Hoje eu tenho um curso, então alguns vídeos mais nesse caminho de processo e técnica eu apresento no curso. Às vezes tem um takezinho ou outro do processo, mas a maioria está no curso, mesmo.
Quais suas inspirações pra criar? Existem outros artistas que te inspiram ou que fazem algo parecido?
No começo eu não conhecia ninguém, meio que fiz por inspiração própria e por necessidade de criar garagens para os meus carrinhos. Mas aí depois entrei nesse meio e conheci vários artistas brasileiros e gringos, tem o Joshua Smith, Kevin Dalenti, entre outros. Tem gente que vem me perguntar se pode fazer projetos iguais aos meus, tipo o da lata. Teve gente que fez e me deu créditos, mas o tanto de gringo que fez esse depois, não tá escrito (risos).
Mas isso te pega de alguma forma?
Eu não fico pensando “eu criei então é meu”, porque a arte é assim, ela é uma mescla de várias referências que você tem e vai juntando durante sua vida. Coisas que você curte, coisa que você acha esteticamente bonito. E aí você vai juntando um pouquinho dali, um pouquinho daqui, você vai formando a sua própria arte, entendeu? Chega num ponto que isso fica muito autoral, um ponto que você fala: "Pô, mano, parece que isso nunca foi feito de nenhuma forma", mas é uma mescla de várias referências, sabe?
Qual seu trampo mais desafiador até então?
Foi o Museu do Legislativo em Macaé, que tem muita porta e muita janela.
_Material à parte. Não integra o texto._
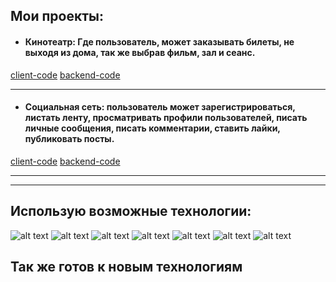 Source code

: ## Мои проекты:

* #### Кинотеатр: Где пользователь, может заказывать билеты, не выходя из дома, так же выбрав фильм, зал и сеанс. 
[client-code](https://github.com/jack-coul/cinema-client)
[backend-code](https://github.com/jack-coul/backForCinema)

***

* #### Социальная сеть: пользователь может зарегистрироваться, листать ленту, просматривать профили пользователей, писать личные сообщения, писать комментарии, ставить лайки, публиковать посты.

[client-code](https://github.com/jack-coul/social-network)
[backend-code](https://github.com/jack-coul/backForSocialMedia)

***

***


## Использую возможные технологии:

![alt text](https://camo.githubusercontent.com/60b8d91bb4043641a703f1178990ff84eda537a99d05decef5fedc54d16ff50f/68747470733a2f2f696d672e736869656c64732e696f2f62616467652f2d4a6176615363726970742d7265643f7374796c653d666f722d7468652d6261646765266c6f676f3d4a617661536372697074266c6f676f436f6c6f723d7768697465 "JavaScript")
![alt text](https://camo.githubusercontent.com/771617f2eac4ed5bc7d9ae680e4edafef9ba31bbb4d0d30ea21cf944dfa62a81/68747470733a2f2f696d672e736869656c64732e696f2f62616467652f2d52656163742d3435623864383f7374796c653d666f722d7468652d6261646765266c6f676f3d7265616374266c6f676f436f6c6f723d7768697465 "React")
![alt text](https://camo.githubusercontent.com/b740e23fecd51e6f8f052f4e9476bab70d99342c9c4e7f7846c7ad76761eedc9/68747470733a2f2f696d672e736869656c64732e696f2f62616467652f2d52656475782d3433303039383f7374796c653d666f722d7468652d6261646765266c6f676f3d7265647578266c6f676f436f6c6f723d7768697465 "Redux")
![alt text](68747470733a2f2f696d672e736869656c64732e696f2f62616467652f7765627061636b2d3131313131313f7374796c653d666f722d7468652d6261646765266c6f676f3d5765627061636b "Webpack")
![alt text](https://camo.githubusercontent.com/0186fceea83584d77eeb388d5bb694646ec28615598040817f546fcf328361af/68747470733a2f2f696d672e736869656c64732e696f2f62616467652f2d457870726573732d70696e6b3f7374796c653d666f722d7468652d6261646765266c6f676f3d45787072657373266c6f676f436f6c6f723d626c61636b "Express")
![alt text](https://camo.githubusercontent.com/7f4931495ba3a8b88b75935ec00486ccb40d30b8d613829df0bdf86eaf2d8abb/68747470733a2f2f696d672e736869656c64732e696f2f62616467652f2d4e6f64656a732d3433383533643f7374796c653d666f722d7468652d6261646765266c6f676f3d4e6f64652e6a73266c6f676f436f6c6f723d7768697465 "NodeJS")
![alt text](https://camo.githubusercontent.com/5835e461a919ef564746e3e3d1d05b3ddb9f5a0551eb8d7b8101546f0aa991d2/68747470733a2f2f696d672e736869656c64732e696f2f62616467652f2d6d6f6e676f5f44422d77686974653f7374796c653d666f722d7468652d6261646765266c6f676f3d6d6f6e676f4442266c6f676f436f6c6f723d343338353364 "MongoDB")




## Так же готов к новым технологиям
Deu muito trabalho mas eu sabia que ia dar conta. Era grande, mais de 70 cm, mas hoje com a experiência que tenho, com o maquinário, sei qual o meu limite, sabe? Aquilo que eu sei que vou dar conta. Mas os projetos que dão mais dificuldades são os maiores, mesmo.
Geralmente meus projetos vão de 30 a 50 cm, máximo 60, então quando eu pego o trabalho de 1 m para fazer assim, é uma coisa que eu fico um pouco desafiado ali, né? Até em questão de logística. Eu fico pensando o projeto inteiro, que material que eu vou usar pra tentar não deixar tão pesado, fazer de uma forma que evite de quebrar no caminho.
Quando o projeto é grande, fica caro também o envio, então essas coisas eu tenho que pensar bastante.
Uma outra coisa que eu sempre falo pros clientes também é que fazer pessoa com 3D não vai ficar perfeito, é uma representação ali, não é o rosto perfeitinho, sabe?

Mas essas histórias com pessoas envolvidas, com casas de avós, essas coisas que já vi no seu instagram, são histórias comoventes, né? Quais feedbacks você já teve que são legais de compartilhar?
Sim, são muito legais. Eu tento sempre buscar entender um pouco da história da família, sabe? Até pra depois criar um vídeo e explicar tudo, não só mostrar como uma maquete, realmente tentar agregar um valor sentimental àquilo. E é muito bacana que às vezes a gente termina e o cara fala: "pô, mano, me emocionei aqui", sabe? Maioria dos clientes se emociona quando a gente finaliza.
É muito interessante. Isso é algo que me toca também, sabe? Porque são os projetos que eu mais curto fazer.